### Data shown
<<<<
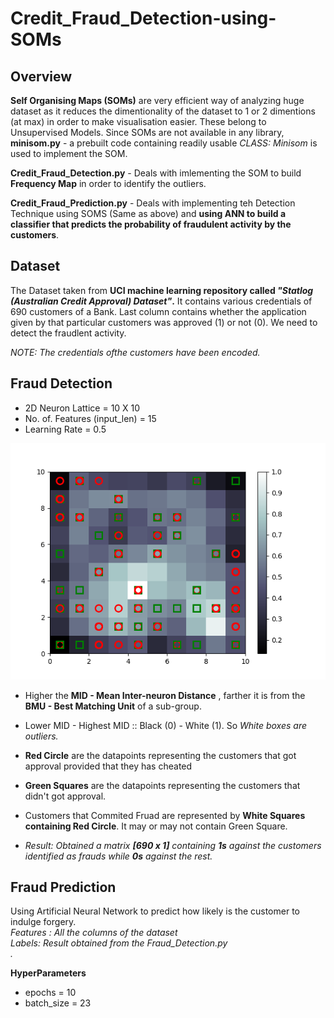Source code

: # Credit_Fraud_Detection-using-SOMs

## Overview
**Self Organising Maps (SOMs)** are very efficient way of analyzing huge dataset as it reduces the dimentionality of the dataset to 1 or 2 dimentions (at max) in order to make visualisation easier. These belong to Unsupervised Models. Since SOMs are not available in any library, **minisom.py** - a prebuilt code containing readily usable _CLASS: Minisom_ is used to implement the SOM.

**Credit_Fraud_Detection.py** - Deals with imlementing the SOM to build **Frequency Map** in order to identify the outliers.

**Credit_Fraud_Prediction.py** - Deals with implementing teh Detection Technique using SOMS (Same as above) and **using ANN to build a classifier that predicts the probability of fraudulent activity by the customers**.

## Dataset 
The Dataset taken from **UCI machine learning repository called _"Statlog (Australian Credit Approval) Dataset"_.** It contains various credentials of 690 customers of a Bank. Last column contains whether the application given by that particular customers was approved (1) or not (0). We need to detect the fraudlent activity.

_NOTE: The credentials ofthe customers have been encoded._

## Fraud Detection
* 2D Neuron Lattice = 10 X 10 
* No. of. Features (input_len) = 15
* Learning Rate = 0.5

<img src="Frequency_Map.png" width="540" alt="Original">

* Higher the **MID - Mean Inter-neuron Distance** , farther it is from the **BMU - Best Matching Unit** of a sub-group.
* Lower MID - Highest MID :: Black (0) - White (1). So _White boxes are outliers._
* **Red Circle** are the datapoints representing the customers that got approval provided that they has cheated
* **Green Squares** are the datapoints representing the customers that didn't got approval.

* Customers that Commited Fruad are represented by **White Squares containing Red Circle**. It may or may not contain Green Square. 

* _Result: Obtained a matrix **[690 x 1]** containing **1s** against the customers identified as frauds while **0s** against the rest._


## Fraud Prediction
Using Artificial Neural Network to predict how likely is the customer to indulge forgery.<br/>
_Features : All the columns of the dataset<br/>_
_Labels: Result obtained from the _Fraud_Detection.py_ <br/>._

**HyperParameters**
* epochs = 10
* batch_size = 23 
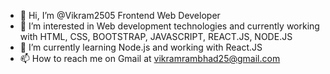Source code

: - 👋 Hi, I’m @Vikram2505 Frontend Web Developer
- 👀 I’m interested in Web development technologies and currently working with HTML, CSS, BOOTSTRAP, JAVASCRIPT, REACT.JS, NODE.JS
- 🌱 I’m currently learning Node.js and working with React.JS
- 📫 How to reach me on Gmail at vikramrambhad25@gmail.com

<!---
Vikram2505/Vikram2505 is a ✨ special ✨ repository because its `README.md` (this file) appears on your GitHub profile.
You can click the Preview link to take a look at your changes.
--->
>>>>
### Task objective
Filter the listing above for the string "Circle" and copy every matching line.

### Output below
* **Red Circle** are the datapoints representing the customers that got approval provided that they has cheated
* Customers that Commited Fruad are represented by **White Squares containing Red Circle**. It may or may not contain Green Square. 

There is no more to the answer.